63 Kilometer lang, 14 Kilometer breit und bis zu 251 Meter tief ist der Bodensee. Doch wissen Sie auch, wie viele Uferkilometer ihn umgeben? Insgesamt sind es 273, davon 155 Kilometer in Baden-Württemberg. Und die sind heiß begehrt.
Während die Allgemeinheit jahrelang „über weite Strecken am Bodensee nur Zaungast war“, wie es etwa in einem ARD-Beitrag von 1977 heißt, das Ufer sich hinter Toren, Mauern und Hecken fest in privater Hand befand, sollte der Zugang – so der politische Wille – zusehends erweitert werden.
Seeuferweg in Konstanz seit den 1980er-Jahren
In Konstanz etwa hatte ein Mai-Ausflug im Jahr 1975 den Anstoß für eine Öffnung gegeben. Es dauerte allerdings noch einige Jahre, bis 1983 der Bau des Seeuferwegs beschlossen und daraufhin die gesamte Uferlinie von der Innenstadt bis zum Hörnle für die Menschen öffentlich zugänglich gemacht wurde.
In Überlingen wurde das Ufer einst zum Bau eines Abwasserkanalsystems aufgeschüttet, gleichzeitig erhielten die Überlinger damit eine Promenade und einen Uferweg. Und auch ganz im Osten des Bodenseekreises machte sich eine Gemeinde seit den 1980er-Jahren Gedanken dazu, wie das Ufer besser zugänglich und naturnäher gestaltet werden kann.
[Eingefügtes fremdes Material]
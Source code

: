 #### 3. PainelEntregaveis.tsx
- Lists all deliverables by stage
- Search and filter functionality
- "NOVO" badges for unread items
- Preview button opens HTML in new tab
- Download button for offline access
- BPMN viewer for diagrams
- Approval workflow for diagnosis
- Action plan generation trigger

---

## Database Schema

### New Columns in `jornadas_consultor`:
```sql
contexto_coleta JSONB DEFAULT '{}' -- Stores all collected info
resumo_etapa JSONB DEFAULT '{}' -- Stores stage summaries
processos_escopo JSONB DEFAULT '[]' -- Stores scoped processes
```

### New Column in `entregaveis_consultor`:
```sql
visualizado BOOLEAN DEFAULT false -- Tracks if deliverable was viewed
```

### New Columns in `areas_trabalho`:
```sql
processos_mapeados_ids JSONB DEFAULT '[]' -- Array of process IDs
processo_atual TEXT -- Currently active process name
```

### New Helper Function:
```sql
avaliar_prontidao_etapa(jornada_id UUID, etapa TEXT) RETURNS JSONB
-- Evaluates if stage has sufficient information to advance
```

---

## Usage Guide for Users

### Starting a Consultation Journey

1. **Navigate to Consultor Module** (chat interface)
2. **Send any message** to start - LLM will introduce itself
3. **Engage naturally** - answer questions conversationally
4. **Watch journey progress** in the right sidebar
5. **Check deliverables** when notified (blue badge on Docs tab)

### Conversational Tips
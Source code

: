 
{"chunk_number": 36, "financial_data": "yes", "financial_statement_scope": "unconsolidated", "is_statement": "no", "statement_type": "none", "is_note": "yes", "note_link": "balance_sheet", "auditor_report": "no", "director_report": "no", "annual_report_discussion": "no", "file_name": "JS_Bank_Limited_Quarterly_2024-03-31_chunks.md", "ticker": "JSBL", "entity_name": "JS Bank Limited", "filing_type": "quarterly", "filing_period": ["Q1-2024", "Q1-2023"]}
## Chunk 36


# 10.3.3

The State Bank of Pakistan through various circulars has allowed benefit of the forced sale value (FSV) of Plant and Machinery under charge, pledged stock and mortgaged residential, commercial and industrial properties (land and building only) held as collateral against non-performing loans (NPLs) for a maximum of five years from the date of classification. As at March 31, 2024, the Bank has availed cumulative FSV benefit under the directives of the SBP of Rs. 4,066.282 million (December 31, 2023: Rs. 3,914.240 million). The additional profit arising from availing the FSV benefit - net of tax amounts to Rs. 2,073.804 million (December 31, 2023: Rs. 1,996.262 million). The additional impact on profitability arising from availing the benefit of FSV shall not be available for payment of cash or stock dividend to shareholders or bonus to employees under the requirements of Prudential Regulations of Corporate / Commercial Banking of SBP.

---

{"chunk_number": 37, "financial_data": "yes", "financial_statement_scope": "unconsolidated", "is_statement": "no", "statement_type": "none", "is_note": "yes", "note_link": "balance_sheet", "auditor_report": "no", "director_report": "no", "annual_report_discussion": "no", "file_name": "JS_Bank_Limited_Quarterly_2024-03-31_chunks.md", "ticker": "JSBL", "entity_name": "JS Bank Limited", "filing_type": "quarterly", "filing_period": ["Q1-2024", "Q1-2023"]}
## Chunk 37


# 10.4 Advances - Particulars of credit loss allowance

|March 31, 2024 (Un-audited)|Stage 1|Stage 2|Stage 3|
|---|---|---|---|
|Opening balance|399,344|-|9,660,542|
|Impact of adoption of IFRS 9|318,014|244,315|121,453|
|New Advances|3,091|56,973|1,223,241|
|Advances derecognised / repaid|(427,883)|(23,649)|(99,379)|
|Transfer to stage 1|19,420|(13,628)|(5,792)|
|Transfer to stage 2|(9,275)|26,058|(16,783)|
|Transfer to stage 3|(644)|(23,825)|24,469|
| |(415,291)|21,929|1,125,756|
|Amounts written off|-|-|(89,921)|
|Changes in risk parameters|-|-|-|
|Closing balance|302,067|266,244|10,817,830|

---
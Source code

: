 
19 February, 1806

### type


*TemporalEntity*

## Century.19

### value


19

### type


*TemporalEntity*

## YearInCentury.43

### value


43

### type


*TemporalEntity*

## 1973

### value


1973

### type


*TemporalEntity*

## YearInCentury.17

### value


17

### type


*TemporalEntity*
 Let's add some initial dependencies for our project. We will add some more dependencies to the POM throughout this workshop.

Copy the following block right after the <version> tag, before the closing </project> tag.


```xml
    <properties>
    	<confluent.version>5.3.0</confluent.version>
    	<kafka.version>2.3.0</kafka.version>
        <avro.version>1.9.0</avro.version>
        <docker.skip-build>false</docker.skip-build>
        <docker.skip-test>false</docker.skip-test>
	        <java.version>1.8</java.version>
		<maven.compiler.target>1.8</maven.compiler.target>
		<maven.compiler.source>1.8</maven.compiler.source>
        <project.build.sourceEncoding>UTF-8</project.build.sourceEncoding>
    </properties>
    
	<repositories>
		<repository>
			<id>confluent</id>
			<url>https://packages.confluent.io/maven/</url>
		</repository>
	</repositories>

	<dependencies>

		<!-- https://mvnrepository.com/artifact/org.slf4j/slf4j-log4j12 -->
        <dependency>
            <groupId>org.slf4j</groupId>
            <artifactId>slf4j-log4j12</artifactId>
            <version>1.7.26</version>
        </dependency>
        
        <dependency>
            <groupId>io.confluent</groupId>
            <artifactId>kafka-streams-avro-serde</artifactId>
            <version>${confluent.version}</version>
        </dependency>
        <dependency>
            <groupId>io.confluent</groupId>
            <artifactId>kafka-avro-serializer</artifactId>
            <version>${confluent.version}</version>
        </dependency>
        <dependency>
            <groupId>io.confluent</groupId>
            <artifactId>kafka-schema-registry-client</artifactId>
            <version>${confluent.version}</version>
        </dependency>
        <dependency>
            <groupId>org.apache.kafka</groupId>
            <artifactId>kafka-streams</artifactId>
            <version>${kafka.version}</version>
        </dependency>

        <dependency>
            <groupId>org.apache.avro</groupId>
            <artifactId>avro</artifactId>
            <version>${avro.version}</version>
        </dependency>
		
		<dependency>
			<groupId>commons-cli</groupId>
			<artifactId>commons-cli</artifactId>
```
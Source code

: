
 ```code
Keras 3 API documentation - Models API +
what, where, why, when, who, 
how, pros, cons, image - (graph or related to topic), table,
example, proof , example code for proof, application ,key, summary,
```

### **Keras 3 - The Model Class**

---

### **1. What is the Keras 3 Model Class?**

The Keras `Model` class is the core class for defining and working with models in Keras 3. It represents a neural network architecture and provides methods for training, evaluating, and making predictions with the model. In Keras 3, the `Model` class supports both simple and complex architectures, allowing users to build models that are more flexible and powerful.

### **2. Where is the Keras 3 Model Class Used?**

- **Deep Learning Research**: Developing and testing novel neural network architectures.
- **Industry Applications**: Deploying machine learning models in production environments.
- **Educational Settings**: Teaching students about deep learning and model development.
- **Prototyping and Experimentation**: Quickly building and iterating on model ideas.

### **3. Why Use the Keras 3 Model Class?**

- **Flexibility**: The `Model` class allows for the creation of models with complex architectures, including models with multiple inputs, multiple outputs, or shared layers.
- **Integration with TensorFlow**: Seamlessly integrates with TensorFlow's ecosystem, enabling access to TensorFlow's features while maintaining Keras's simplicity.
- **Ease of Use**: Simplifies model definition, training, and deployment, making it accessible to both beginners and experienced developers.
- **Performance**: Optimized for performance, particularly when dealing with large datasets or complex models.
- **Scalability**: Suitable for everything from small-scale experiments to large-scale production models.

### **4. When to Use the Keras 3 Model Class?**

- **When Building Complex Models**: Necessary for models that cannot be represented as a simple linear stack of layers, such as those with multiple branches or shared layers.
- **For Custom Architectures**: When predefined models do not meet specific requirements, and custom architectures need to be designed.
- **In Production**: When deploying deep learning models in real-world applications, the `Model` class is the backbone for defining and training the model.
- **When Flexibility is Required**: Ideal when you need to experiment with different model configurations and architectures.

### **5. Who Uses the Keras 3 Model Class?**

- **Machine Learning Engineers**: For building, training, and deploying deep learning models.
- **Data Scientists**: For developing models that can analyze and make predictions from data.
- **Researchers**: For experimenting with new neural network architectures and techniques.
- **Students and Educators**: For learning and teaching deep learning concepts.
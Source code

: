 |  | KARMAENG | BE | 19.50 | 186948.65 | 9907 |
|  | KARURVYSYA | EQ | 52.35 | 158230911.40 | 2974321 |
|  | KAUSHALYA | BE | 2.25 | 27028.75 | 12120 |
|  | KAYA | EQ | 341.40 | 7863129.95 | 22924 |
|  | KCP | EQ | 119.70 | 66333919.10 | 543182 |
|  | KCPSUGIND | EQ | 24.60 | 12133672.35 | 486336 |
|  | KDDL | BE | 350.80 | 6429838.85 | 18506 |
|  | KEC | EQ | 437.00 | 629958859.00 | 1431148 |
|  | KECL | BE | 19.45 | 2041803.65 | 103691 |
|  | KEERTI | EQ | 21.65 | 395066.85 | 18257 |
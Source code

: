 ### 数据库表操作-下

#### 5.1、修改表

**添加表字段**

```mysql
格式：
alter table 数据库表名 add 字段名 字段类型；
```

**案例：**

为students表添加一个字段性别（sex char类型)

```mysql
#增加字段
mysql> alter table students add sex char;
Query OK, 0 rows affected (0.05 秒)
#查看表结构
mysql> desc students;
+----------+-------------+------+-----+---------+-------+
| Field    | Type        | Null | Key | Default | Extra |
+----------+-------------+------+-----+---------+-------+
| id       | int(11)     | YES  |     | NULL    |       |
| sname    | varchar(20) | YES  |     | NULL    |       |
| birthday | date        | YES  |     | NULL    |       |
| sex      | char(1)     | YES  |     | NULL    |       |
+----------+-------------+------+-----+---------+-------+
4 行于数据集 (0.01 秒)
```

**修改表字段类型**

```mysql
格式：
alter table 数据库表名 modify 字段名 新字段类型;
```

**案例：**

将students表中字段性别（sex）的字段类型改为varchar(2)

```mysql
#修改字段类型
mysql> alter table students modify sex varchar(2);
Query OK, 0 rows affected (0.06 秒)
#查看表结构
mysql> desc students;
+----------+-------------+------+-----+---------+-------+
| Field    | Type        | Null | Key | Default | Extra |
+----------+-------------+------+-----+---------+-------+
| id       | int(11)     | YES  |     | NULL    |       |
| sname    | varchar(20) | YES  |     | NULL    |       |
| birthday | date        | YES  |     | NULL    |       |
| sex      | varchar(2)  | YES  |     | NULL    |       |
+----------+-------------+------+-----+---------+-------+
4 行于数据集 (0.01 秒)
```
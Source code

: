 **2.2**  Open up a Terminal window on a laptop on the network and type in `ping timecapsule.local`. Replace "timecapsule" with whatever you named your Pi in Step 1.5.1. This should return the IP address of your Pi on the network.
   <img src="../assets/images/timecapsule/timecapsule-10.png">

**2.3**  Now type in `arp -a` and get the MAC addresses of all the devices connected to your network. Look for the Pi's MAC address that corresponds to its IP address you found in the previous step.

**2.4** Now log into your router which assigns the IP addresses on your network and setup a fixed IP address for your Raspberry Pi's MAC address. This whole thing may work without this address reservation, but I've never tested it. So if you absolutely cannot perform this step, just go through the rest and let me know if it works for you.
Beschlossen, aber nicht umgesetzt
Anders als in Konstanz oder Überlingen ist in Kressbronn auch mehr als 40 Jahre später aber nur ein Bruchteil der geplanten Maßnahme umgesetzt worden. Zwar sind die Renaturierung und der dazugehörige Uferweg beschlossen, der Planfeststellungsbeschluss wurde 2001 erlassen, doch Anwohner wehren sich seit Jahren gegen einen Weg an der Wasserlinie vor ihren Grundstücken. Sie waren immer wieder juristisch gegen die Maßnahmen vorgegangen, zuletzt Anfang Juni vor dem Verwaltungsgericht Sigmaringen.
Die Anwohner halten die Planung inzwischen für veraltet und forderten im jüngsten Verfahren, dass der rechtskräftige Beschluss aufgehoben wird. Wie sie vor Gericht deutlich machten, sei dieser in naturschutzfachlicher, geologischer und gewässerökologischer Hinsicht nicht mehr zeitgemäß, der Ursprungsansatz längst entfallen. Die Behörden auf der anderen Seite sprachen im Verfahren vor dem Verwaltungsgericht Sigmaringen von „geringfügigen Anpassungen“. Diese seien insbesondere vorgenommen worden, um eine Einigung mit den betroffenen Anwohnern zu erzielen.
Das Bodenseeufer
Für die Maßnahme sollte ursprünglich eine Aufschüttung mit Mineralboden und Kies vorgenommen werden. Inzwischen ist klar, dass statt des Mineralbodens eine reine Kiesschüttung ausreichend ist. Diese falle zudem geringer aus als zunächst geplant. Hier – so führten die Behörden aus – habe die Natur durch die Anlandung von Sediment inzwischen einen Beitrag geleistet. Eine gewisse Aufschüttung sei im betreffenden Bereich aber nach wie vor erforderlich.
Stege, Slipanlagen, Mauern und kleine Privathäfen am Ufer müssen für die Renaturierung des Ufers nach wie vor abgebaut werden. Der Leiter des Seenforschungsinstituts in Langenargen, Martin Wessels, wurde dazu vor dem Verwaltungsgericht gehört. „Mauern und Bauwerke am Ufer sind Fremdkörper, die einen Austausch zwischen See- und Landarealen verhindern“, betonte er.
Ein renaturiertes Seeufer würde den Wellenschlag verringern und sorge dafür, dass Wellen sanfter auslaufen können. Ziel seien „möglichst naturnahe Verhältnisse“, sagte Wessels. Auch in den Augen der planenden Behörden ist die Maßnahme nach wie vor ökologisch sinnvoll. Erklärtes Ziel sei zudem weiterhin die Zugänglichkeit des Bodensees für die Menschen. Daher müsse man immer die Gesamtmaßnahme betrachten.
Die Anwohner scheiterten erneut vor Gericht, ihre Klagen wurden einige Tage nach den mündlichen Verhandlungen abgewiesen. Die schriftliche Urteilsbegründung liegt noch nicht vor. Die Bagger werden voraussichtlich trotzdem nicht so schnell rollen. Anwohner könnten weiterhin juristisch gegen das Projekt vorgehen.